Burning down the house

Goldman Sachs has been in the news much more than they would like and are bound to stay in this uncomfortable position for sometime. I have no idea whether this scrutiny is justified, or not, however, the age old conflict of interest monster is resurrected yet again. Over the past 20 years, much of the profits of Wall Street have shifted from gathering data, transforming it into information, which is then actionable by the firm's client. Today, much of the benefit from this data flow inures to the Wall Street firm, acting on its own behalf. With full disclosures, there is nothing wrong with this, and in many ways, it's the capitalistic way of life. But that does not make it right when you, as a client, find yourself on the opposite end of a trade, a transaction, or a bid from your advisor.
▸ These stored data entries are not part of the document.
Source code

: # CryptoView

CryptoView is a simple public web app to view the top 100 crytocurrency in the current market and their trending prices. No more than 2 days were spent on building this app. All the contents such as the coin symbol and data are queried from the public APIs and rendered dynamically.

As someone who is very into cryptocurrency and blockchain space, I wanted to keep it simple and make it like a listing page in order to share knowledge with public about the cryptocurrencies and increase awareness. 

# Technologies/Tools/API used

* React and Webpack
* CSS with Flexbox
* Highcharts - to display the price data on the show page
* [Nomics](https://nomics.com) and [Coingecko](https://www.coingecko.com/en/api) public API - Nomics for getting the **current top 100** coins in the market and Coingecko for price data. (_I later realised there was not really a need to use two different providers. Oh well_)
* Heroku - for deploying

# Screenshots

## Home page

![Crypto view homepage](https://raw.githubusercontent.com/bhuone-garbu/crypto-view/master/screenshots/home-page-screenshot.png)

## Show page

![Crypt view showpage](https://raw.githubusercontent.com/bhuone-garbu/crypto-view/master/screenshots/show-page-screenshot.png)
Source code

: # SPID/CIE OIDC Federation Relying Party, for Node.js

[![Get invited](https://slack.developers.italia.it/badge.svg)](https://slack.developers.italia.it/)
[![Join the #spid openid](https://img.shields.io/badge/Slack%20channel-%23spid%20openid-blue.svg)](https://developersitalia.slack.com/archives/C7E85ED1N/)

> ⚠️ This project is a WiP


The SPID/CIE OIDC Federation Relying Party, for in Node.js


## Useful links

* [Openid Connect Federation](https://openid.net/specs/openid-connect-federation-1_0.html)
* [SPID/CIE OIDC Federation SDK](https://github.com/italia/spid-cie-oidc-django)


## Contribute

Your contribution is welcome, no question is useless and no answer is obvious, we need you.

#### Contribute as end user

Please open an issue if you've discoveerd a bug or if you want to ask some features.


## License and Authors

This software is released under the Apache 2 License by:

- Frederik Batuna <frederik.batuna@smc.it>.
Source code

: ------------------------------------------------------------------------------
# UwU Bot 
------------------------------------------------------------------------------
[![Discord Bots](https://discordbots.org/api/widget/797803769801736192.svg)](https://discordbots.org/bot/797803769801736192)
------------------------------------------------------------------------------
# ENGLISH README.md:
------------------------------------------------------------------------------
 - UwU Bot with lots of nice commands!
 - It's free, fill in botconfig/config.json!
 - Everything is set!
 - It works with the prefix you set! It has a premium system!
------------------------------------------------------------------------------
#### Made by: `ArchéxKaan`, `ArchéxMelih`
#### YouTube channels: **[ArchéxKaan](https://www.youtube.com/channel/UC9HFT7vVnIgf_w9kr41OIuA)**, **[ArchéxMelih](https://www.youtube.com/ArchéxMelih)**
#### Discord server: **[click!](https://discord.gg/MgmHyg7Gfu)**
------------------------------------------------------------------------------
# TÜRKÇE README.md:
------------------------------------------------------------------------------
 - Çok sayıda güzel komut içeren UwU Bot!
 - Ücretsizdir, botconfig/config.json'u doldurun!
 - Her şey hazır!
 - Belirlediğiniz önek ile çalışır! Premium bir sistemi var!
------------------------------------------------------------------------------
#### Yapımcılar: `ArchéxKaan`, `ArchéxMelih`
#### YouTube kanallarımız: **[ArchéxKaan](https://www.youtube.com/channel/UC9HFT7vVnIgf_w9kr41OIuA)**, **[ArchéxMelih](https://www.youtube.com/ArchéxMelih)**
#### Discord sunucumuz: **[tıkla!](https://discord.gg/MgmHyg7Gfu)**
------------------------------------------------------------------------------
It's a trust issue. Plain and simple. In these cases, clients are not too interested in 'Chinese Walls', bolstered by regulations, when fundamental issues of self-interest arise when your competitor is your advisor. It gets your gander up enough to even think about uttering praise for the plaintiff's bar. Perhaps, all jokes aside they do serve as a conscience for the 'little guy'? At least, we know where they stand.

The subject of self-interest and trust comes up frequently in the venture business. One area, in particular, is around a M&A exit. Let me explain. Assume, as a VC, you have backed a CEO who owns 10% of the company and is 50% vested (with full acceleration on an exit). A private equity buyer approaches him and, with your consent, enters into sale discussions. The PE buyer, seeing the wonderful job he's done, puts on the table a wonderful CEO compensation package that post transaction refreshes his equity package (with options set at a value that reflects the acquisition cost).
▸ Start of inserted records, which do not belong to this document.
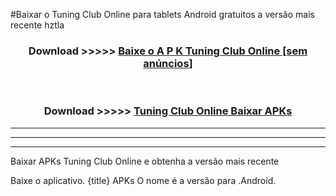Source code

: #Baixar o Tuning Club Online   para tablets Android gratuitos a versão mais recente hztla


<div align="center">
<h3>Download >>>>> <a href="https://pt-web.web.app/?pt= Tuning Club Online ">Baixe o A P K Tuning Club Online  [sem anúncios]</a></h3><br>

<h3>Download >>>>> <a href="https://pt-web.web.app/?pt= Tuning Club Online ">Tuning Club Online  Baixar APKs</a></h3>
</div>

----------------------------------------------------------

----------------------------------------------------------

----------------------------------------------------------

Baixar APKs Tuning Club Online  e obtenha a versão mais recente

Baixe o aplicativo. {title} APKs O nome é a versão para .Android.


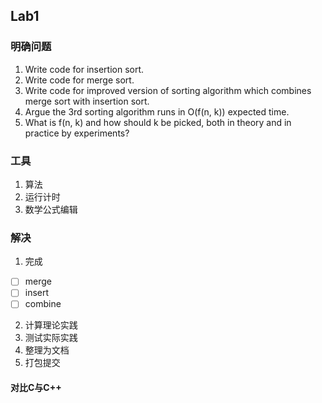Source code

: ## Lab1 
### 明确问题
1. Write code for insertion sort. 
2. Write code for merge sort.
3. Write code for improved version of sorting algorithm which combines merge sort with insertion sort.
4. Argue the 3rd sorting algorithm runs in O(f(n, k)) expected time.
5. What is f(n, k) and how should k be picked, both in theory and in practice by experiments?

### 工具
1. 算法
2. 运行计时
3. 数学公式编辑

### 解决
1. 完成

- [ ] merge
- [ ] insert
- [ ] combine

2. 计算理论实践
3. 测试实际实践
4. 整理为文档
5. 打包提交

#### 对比C与C++
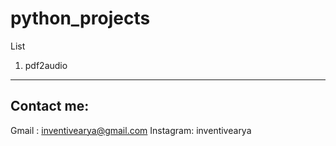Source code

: # python_projects
List
  1. pdf2audio


-----------
Contact me:
-----------
Gmail : inventivearya@gmail.com
Instagram: inventivearya

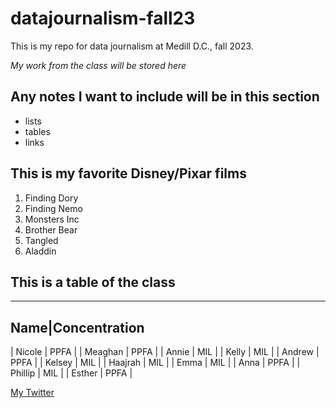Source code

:# datajournalism-fall23

This is my repo for data journalism at Medill D.C., fall 2023. 

*My work from the class will be stored here*

## Any notes I want to include will be in this section

* lists
* tables
* links

## This is my favorite Disney/Pixar films

1. Finding Dory
2. Finding Nemo
3. Monsters Inc
4. Brother Bear
5. Tangled
6. Aladdin

## This is a table of the class

---------------
Name|Concentration
---------------
| Nicole | PPFA |
| Meaghan | PPFA |
| Annie | MIL |
| Kelly | MIL |
| Andrew | PPFA |
| Kelsey | MIL |
| Haajrah | MIL |
| Emma | MIL |
| Anna | PPFA |
| Phillip | MIL |
| Esther | PPFA |

[My Twitter](https://twitter.com/bykellyadkins)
The CEO, who works for shareholders that includes the VC firm(s) has a huge conflict of interest. He is charged with maximizing returns for existing shareholders, including himself, but has a MUCH greater incentive to gain personal liquidity and 'roll the dice' for another payday by serving a new group of investors. His self-interest is a conflict that the buyer recognizes and in many ways counts on to secure a favorable transaction. It's human nature.

If you've been through this before, a way to save the CEO and shareholders much angst, is to appoint a director as the point on valuation and structuring discussions. Remove the haze of conflict and replace it with a 'clean' transaction where everyone knows where self-interest lays. Understanding that most M&A approaches never reach consummation, it's also a good way to save the Company from much distraction, and the relationship from Burning Down the House.